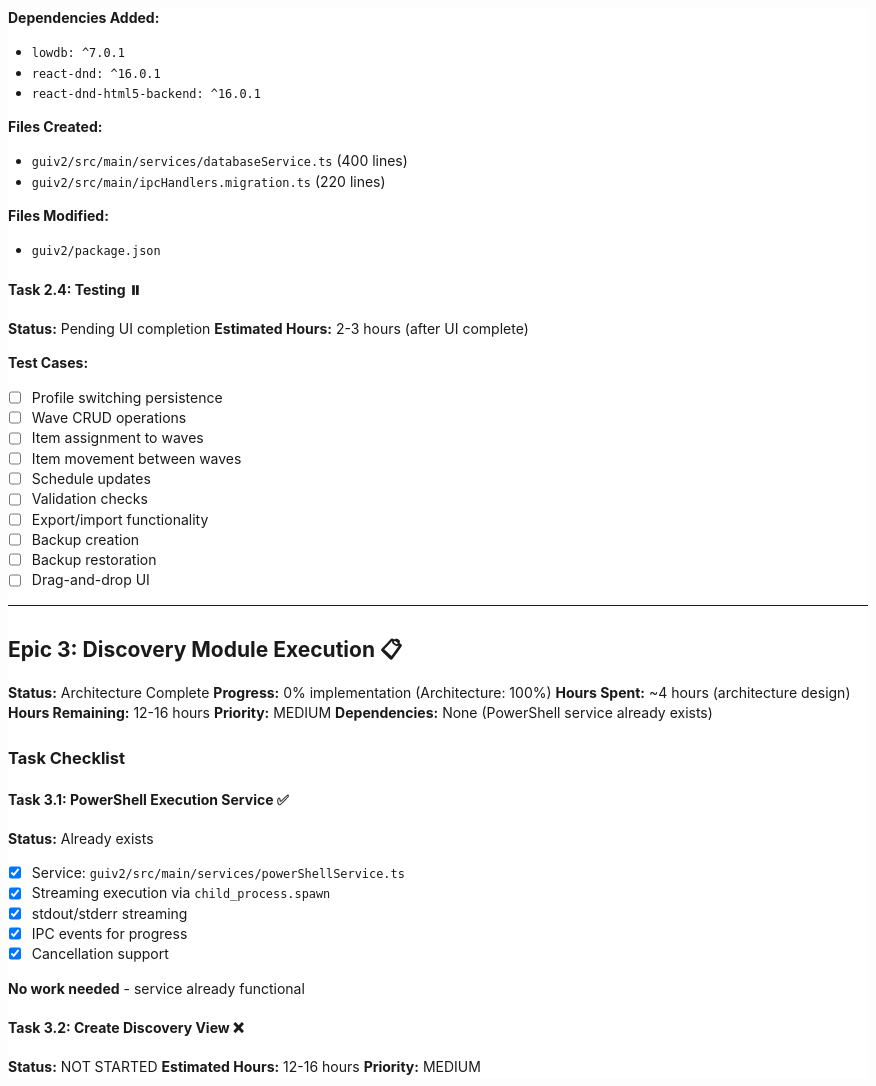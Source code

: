 **Dependencies Added:**
- `lowdb: ^7.0.1`
- `react-dnd: ^16.0.1`
- `react-dnd-html5-backend: ^16.0.1`

**Files Created:**
- `guiv2/src/main/services/databaseService.ts` (400 lines)
- `guiv2/src/main/ipcHandlers.migration.ts` (220 lines)

**Files Modified:**
- `guiv2/package.json`

#### Task 2.4: Testing ⏸️
**Status:** Pending UI completion
**Estimated Hours:** 2-3 hours (after UI complete)

**Test Cases:**
- [ ] Profile switching persistence
- [ ] Wave CRUD operations
- [ ] Item assignment to waves
- [ ] Item movement between waves
- [ ] Schedule updates
- [ ] Validation checks
- [ ] Export/import functionality
- [ ] Backup creation
- [ ] Backup restoration
- [ ] Drag-and-drop UI

---

## Epic 3: Discovery Module Execution 📋

**Status:** Architecture Complete
**Progress:** 0% implementation (Architecture: 100%)
**Hours Spent:** ~4 hours (architecture design)
**Hours Remaining:** 12-16 hours
**Priority:** MEDIUM
**Dependencies:** None (PowerShell service already exists)

### Task Checklist

#### Task 3.1: PowerShell Execution Service ✅
**Status:** Already exists
- [x] Service: `guiv2/src/main/services/powerShellService.ts`
- [x] Streaming execution via `child_process.spawn`
- [x] stdout/stderr streaming
- [x] IPC events for progress
- [x] Cancellation support

**No work needed** - service already functional

#### Task 3.2: Create Discovery View ❌
**Status:** NOT STARTED
**Estimated Hours:** 12-16 hours
**Priority:** MEDIUM
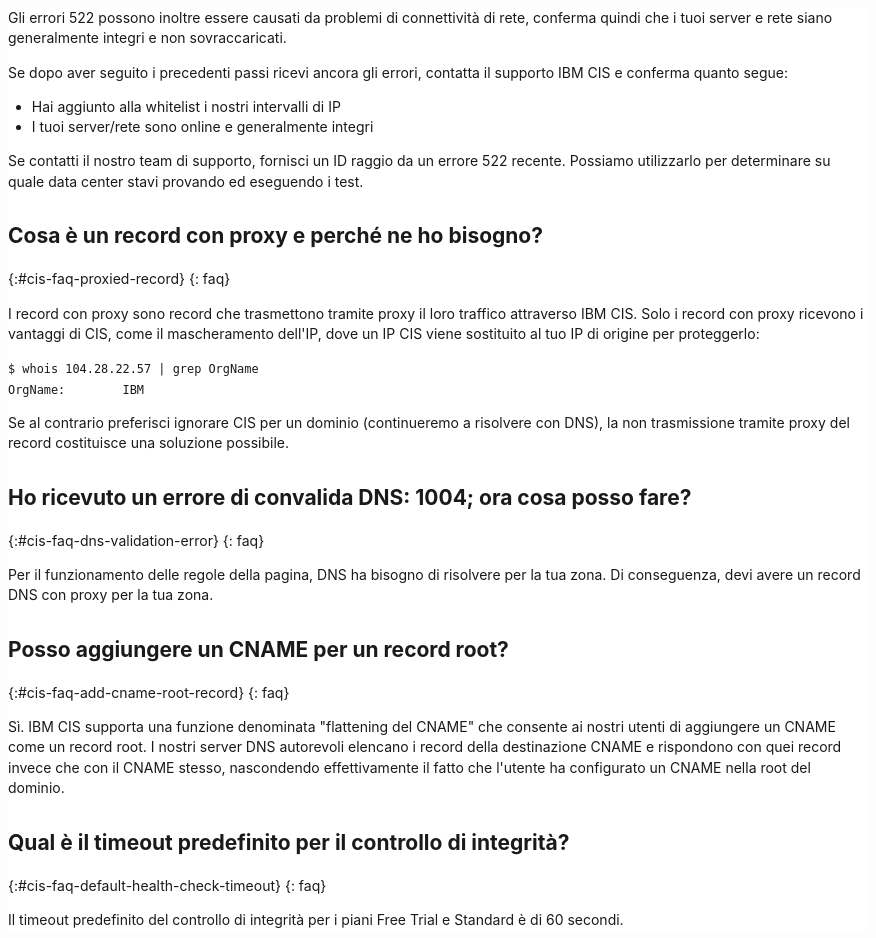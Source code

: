 Gli errori 522 possono inoltre essere causati da problemi di connettività di rete, conferma quindi che i tuoi server e rete siano generalmente integri e non sovraccaricati.

Se dopo aver seguito i precedenti passi ricevi ancora gli errori, contatta il supporto IBM CIS e conferma quanto segue: 

* Hai aggiunto alla whitelist i nostri intervalli di IP
* I tuoi server/rete sono online e generalmente integri

Se contatti il nostro team di supporto, fornisci un ID raggio da un errore 522 recente. Possiamo utilizzarlo per determinare su quale data center stavi provando ed eseguendo i test.

## Cosa è un record con proxy e perché ne ho bisogno?
{:#cis-faq-proxied-record}
{: faq}

I record con proxy sono record che trasmettono tramite proxy il loro traffico attraverso IBM CIS. Solo i record con proxy ricevono i vantaggi di CIS, come il mascheramento dell'IP, dove un IP CIS viene sostituito al tuo IP di origine per proteggerlo:

```
$ whois 104.28.22.57 | grep OrgName
OrgName:        IBM
```

Se al contrario preferisci ignorare CIS per un dominio (continueremo a risolvere con DNS), la non trasmissione tramite proxy del record costituisce una soluzione possibile. 

## Ho ricevuto un errore di convalida DNS: 1004; ora cosa posso fare?
{:#cis-faq-dns-validation-error}
{: faq}

Per il funzionamento delle regole della pagina, DNS ha bisogno di risolvere per la tua zona. Di conseguenza, devi avere un record DNS con proxy per la tua zona. 

## Posso aggiungere un CNAME per un record root?
{:#cis-faq-add-cname-root-record}
{: faq}

Sì. IBM CIS supporta una funzione denominata "flattening del CNAME" che consente ai nostri utenti di aggiungere un CNAME come un record root. I nostri server DNS autorevoli elencano i record della destinazione CNAME e rispondono con quei record invece che con il CNAME stesso, nascondendo effettivamente il fatto che l'utente ha configurato un CNAME nella root del dominio. 

## Qual è il timeout predefinito per il controllo di integrità?
{:#cis-faq-default-health-check-timeout}
{: faq}

Il timeout predefinito del controllo di integrità per i piani Free Trial e Standard è di 60 secondi.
==============================
Exercise goal. From the listing above, collect each line in which the string "OrgName" appears.

Your response.
$ whois 104.28.22.57 | grep OrgName
OrgName:        IBM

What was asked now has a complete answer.